3 Tech Savvy Energy Savers for Earth Day
With Earth Day right around the corner, we may be feeling a little more inspired to be green but leading a more green lifestyle can also help you save your family’s green. Advances in technology help us lead a more efficient lifestyle. Here are 3 ways to save money by making your technology work for you while helping the environment at the same time.
Eliminate the vampire suck by unplugging or investing in a smart plugging strip. While putting devices to sleep might be an energy saving measure, it’s often better to unplug to prevent energy from being sucked from your home. According to Energy Star, the average household spends $100 each year to power devices when they’re off or in standby mode. If you prefer to leave your devices plugged in, invest in a smart plugging strip like the iGo Green Power Smart Tower that stop the flow of Vampire power when they’re done charging. If you’re not sure if a smart power strip is really a good investment, iGo allows you to calculate your vampire loss to help you determine how much energy you’re bleeding.
Wash your clothes in cold water. Heating water for a warm or hot cycle of laundry can account for up to 80 percent of the energy used per wash load in the United States. Since a cold water wash cleans your clothes just as well, switch to a cold cycle wash to clean your clothes just as well but saves energy and is better for the environment.

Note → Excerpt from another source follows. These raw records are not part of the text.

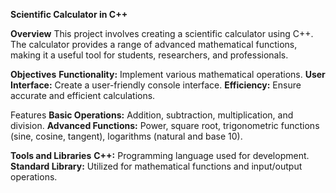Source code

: **Scientific Calculator in C++**

**Overview**
This project involves creating a scientific calculator using C++. The calculator provides a range of advanced mathematical functions, making it a useful tool for students, researchers, and professionals.

**Objectives**
**Functionality:** Implement various mathematical operations.
**User Interface:** Create a user-friendly console interface.
**Efficiency:** Ensure accurate and efficient calculations.

Features
**Basic Operations:** Addition, subtraction, multiplication, and division.
**Advanced Functions:** Power, square root, trigonometric functions (sine, cosine, tangent), logarithms (natural and base 10).

**Tools and Libraries**
**C++:** Programming language used for development.
**Standard Library:** Utilized for mathematical functions and input/output operations.
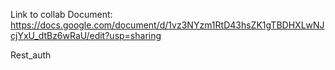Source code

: Link to collab Document:
https://docs.google.com/document/d/1vz3NYzm1RtD43hsZK1gTBDHXLwNJcjYxU_dtBz6wRaU/edit?usp=sharing




Rest_auth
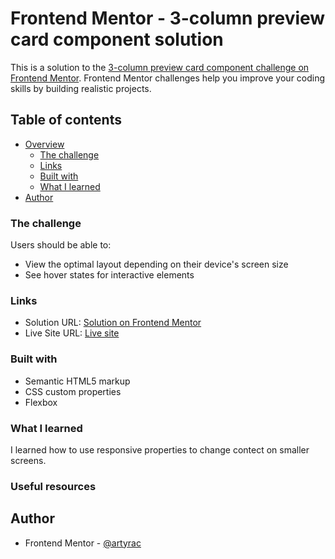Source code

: # Frontend Mentor - 3-column preview card component solution

This is a solution to the [3-column preview card component challenge on Frontend Mentor](https://www.frontendmentor.io/challenges/3column-preview-card-component-pH92eAR2-). Frontend Mentor challenges help you improve your coding skills by building realistic projects. 

## Table of contents

- [Overview](#overview)
  - [The challenge](#the-challenge)
  - [Links](#links)
  - [Built with](#built-with)
  - [What I learned](#what-i-learned)
- [Author](#author)

### The challenge

Users should be able to:

- View the optimal layout depending on their device's screen size
- See hover states for interactive elements

### Links

- Solution URL: [Solution on Frontend Mentor](https://www.frontendmentor.io/solutions/responsive-3column-site-using-html-css-flexbox-J_lUHSkdv_)
- Live Site URL: [Live site](https://serene-jalebi-ab5d4a.netlify.app/)

### Built with

- Semantic HTML5 markup
- CSS custom properties
- Flexbox

### What I learned
I learned how to use responsive properties to change contect on smaller screens.

### Useful resources

## Author
- Frontend Mentor - [@artyrac](https://www.frontendmentor.io/profile/Artyrac)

Update your appliances. If you’ve been contemplating a new washer, dryer, dishwasher, or refrigerator, there’s no time like the present. With technology constantly improving, appliances are becoming more energy efficient. Last year we replaced our 10 year old dishwasher with a Bosch one that costs less than $30 a year to run and uses 1.7 gallons of water with each load. How did I know which dishwasher would be the most efficient? Each appliance comes with a large yellow Energy Guide label. Besides listing key features, manufacturer, model, size, etc., the most useful information is the graphic displaying average yearly energy use to other models with similar features. The Energy Guide label also indicates the approximate yearly energy cost of operating the appliance. Also be sure to look for Energy Star rating when shopping for appliances since Energy Star ratings indicate a Federal energy efficiency standard set by the Environmental Protection Agency.